Another thing that really comes into play when it comes to other people's opinions, is that for the most part, people have a very wounded, distorted relationship with money because we all live in capitalism.
If they weren't brought up in Western culture, they were brought up in cultures that have been very influenced by Protestant Calvinist, puritanical ideology that underpins American-style capitalism, which says, money is dirty, money is bad, but also you need it.
So if you're gonna get some, you better make sure you're very worthy and you have to prove your worthiness. So this very wounded relationship with money. And so when you start to experience abundance, right, when you have enough, when you're enjoying your life, other people might see that as, oh, they've lost touch with their morals.
They're greedy now. They're only in it for the money. Sometimes it's conscious, but sometimes it's unconscious: we fear other people's judgments. What will so and so think if my price is this number? What will so and so think if I'm successful at this level?
And a lot of the times, the friction, the tension that you create by subverting that narrative might become the generative energy that someone needs to examine their own wounded money consciousness and to be triggered to heal it, you know, to evolve that 'cause that's not serving them either.
Joey: Yes.
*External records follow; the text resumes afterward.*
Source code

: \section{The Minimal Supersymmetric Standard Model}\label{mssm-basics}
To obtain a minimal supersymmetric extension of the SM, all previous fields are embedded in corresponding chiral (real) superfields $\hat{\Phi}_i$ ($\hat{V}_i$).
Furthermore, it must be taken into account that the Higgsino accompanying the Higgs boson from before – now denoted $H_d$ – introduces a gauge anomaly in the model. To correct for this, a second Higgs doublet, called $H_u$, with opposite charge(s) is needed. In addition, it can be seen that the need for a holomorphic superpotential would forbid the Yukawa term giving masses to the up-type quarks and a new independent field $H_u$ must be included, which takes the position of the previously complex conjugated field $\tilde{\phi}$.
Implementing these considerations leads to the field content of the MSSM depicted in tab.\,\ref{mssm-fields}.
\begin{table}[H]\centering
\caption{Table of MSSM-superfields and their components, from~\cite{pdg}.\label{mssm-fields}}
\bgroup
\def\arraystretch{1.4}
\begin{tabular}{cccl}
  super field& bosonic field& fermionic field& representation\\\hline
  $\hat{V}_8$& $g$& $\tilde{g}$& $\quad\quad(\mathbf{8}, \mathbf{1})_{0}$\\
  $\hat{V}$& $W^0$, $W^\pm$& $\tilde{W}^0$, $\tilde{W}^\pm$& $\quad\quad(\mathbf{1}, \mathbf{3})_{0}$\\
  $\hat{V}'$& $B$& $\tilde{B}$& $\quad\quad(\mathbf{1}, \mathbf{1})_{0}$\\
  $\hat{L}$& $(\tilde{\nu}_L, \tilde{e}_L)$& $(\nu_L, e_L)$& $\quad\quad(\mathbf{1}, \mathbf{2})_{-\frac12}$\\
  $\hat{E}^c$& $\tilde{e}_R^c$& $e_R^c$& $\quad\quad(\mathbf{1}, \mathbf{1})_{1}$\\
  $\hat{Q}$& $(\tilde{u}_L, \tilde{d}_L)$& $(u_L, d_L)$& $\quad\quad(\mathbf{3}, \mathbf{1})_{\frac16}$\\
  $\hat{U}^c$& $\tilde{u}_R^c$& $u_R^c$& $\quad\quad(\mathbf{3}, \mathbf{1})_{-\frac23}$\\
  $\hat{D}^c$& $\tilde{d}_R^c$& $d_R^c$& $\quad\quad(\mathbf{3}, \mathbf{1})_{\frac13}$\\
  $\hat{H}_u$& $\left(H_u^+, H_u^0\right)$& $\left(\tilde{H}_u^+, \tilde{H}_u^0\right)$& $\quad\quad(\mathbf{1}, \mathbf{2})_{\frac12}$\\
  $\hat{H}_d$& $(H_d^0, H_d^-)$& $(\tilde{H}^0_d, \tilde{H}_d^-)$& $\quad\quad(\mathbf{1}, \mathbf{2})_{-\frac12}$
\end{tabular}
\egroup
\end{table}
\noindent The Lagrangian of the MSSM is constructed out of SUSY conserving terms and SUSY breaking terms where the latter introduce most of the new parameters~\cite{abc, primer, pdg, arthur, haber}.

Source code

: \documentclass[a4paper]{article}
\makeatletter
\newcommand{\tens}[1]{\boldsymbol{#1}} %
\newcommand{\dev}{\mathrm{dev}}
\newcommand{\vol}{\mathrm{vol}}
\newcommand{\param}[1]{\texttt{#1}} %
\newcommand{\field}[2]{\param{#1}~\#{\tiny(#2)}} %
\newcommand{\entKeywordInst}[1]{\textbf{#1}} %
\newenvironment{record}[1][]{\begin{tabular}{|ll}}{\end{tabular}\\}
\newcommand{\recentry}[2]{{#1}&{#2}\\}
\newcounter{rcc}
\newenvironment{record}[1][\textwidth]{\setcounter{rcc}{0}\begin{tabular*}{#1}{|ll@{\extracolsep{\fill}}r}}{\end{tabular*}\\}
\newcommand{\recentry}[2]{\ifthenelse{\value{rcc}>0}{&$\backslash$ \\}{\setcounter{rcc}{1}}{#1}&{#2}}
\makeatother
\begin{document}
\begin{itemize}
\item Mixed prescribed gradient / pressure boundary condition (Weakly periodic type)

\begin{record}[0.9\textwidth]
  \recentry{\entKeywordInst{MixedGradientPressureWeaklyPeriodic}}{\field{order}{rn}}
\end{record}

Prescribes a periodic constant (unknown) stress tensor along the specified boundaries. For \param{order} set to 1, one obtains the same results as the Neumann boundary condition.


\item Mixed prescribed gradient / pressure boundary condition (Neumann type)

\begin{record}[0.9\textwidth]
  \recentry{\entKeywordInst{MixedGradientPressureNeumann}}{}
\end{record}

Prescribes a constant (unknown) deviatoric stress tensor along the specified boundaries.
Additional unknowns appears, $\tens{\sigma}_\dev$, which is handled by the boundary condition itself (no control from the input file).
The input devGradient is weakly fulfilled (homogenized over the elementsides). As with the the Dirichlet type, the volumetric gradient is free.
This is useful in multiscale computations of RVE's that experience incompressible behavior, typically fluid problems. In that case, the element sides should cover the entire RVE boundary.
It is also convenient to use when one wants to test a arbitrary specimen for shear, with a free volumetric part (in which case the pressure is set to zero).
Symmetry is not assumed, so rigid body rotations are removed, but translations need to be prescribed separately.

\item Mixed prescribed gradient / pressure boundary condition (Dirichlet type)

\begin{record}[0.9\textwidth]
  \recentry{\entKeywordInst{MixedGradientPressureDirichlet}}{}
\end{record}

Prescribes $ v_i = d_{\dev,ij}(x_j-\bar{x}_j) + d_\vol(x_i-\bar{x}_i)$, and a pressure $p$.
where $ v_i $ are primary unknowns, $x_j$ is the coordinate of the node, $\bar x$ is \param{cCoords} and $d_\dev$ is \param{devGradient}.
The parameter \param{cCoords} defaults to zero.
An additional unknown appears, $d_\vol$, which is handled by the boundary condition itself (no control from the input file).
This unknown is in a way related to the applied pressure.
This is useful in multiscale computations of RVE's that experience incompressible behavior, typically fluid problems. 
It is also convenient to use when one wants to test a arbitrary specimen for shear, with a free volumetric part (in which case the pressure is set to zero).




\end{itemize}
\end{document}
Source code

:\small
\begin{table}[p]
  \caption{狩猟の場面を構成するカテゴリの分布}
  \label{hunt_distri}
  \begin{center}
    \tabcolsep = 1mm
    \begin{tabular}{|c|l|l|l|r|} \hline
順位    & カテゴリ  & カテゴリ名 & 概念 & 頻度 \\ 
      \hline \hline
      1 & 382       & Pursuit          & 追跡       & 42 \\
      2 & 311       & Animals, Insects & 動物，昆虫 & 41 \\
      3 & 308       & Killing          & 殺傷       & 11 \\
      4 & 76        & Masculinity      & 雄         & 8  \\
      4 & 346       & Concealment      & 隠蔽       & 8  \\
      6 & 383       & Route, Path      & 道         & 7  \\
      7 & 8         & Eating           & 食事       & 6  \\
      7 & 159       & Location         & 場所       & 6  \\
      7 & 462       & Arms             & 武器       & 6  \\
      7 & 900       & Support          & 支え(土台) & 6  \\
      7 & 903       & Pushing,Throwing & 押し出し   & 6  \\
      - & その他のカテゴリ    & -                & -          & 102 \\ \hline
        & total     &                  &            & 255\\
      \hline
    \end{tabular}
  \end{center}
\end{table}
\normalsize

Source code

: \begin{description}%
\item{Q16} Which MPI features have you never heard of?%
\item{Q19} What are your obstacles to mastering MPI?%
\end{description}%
So what's coming up for me right now is just hearing that your capacity to hold money as one form of currency is very much parallel to your capacity to hold other forms of responsibility. And what you just named right now is even the responsibility of being a teacher in somebody else's life, even if it's not in such an ego-feeding way.
Right. Even if you are a teacher by way of being sort of a thorny reflection for that person to work through their own wounds.
Simone: Oh, so good.
Joey: You know, it's a really thankless form of teaching and also what I wanna acknowledge as I'm hearing this wisdom coming from you is, is very complex work that we're doing right now.
And it's a very complex conversation to have because we are in this liminal space where we are trying to maintain our moral compass that is anti-capitalist while also having to acknowledge we are not freed from capitalism yet, and we still have to master some of these techniques of working with money so that we can resource the freer, flourishing, reciprocal world that we are dreaming of.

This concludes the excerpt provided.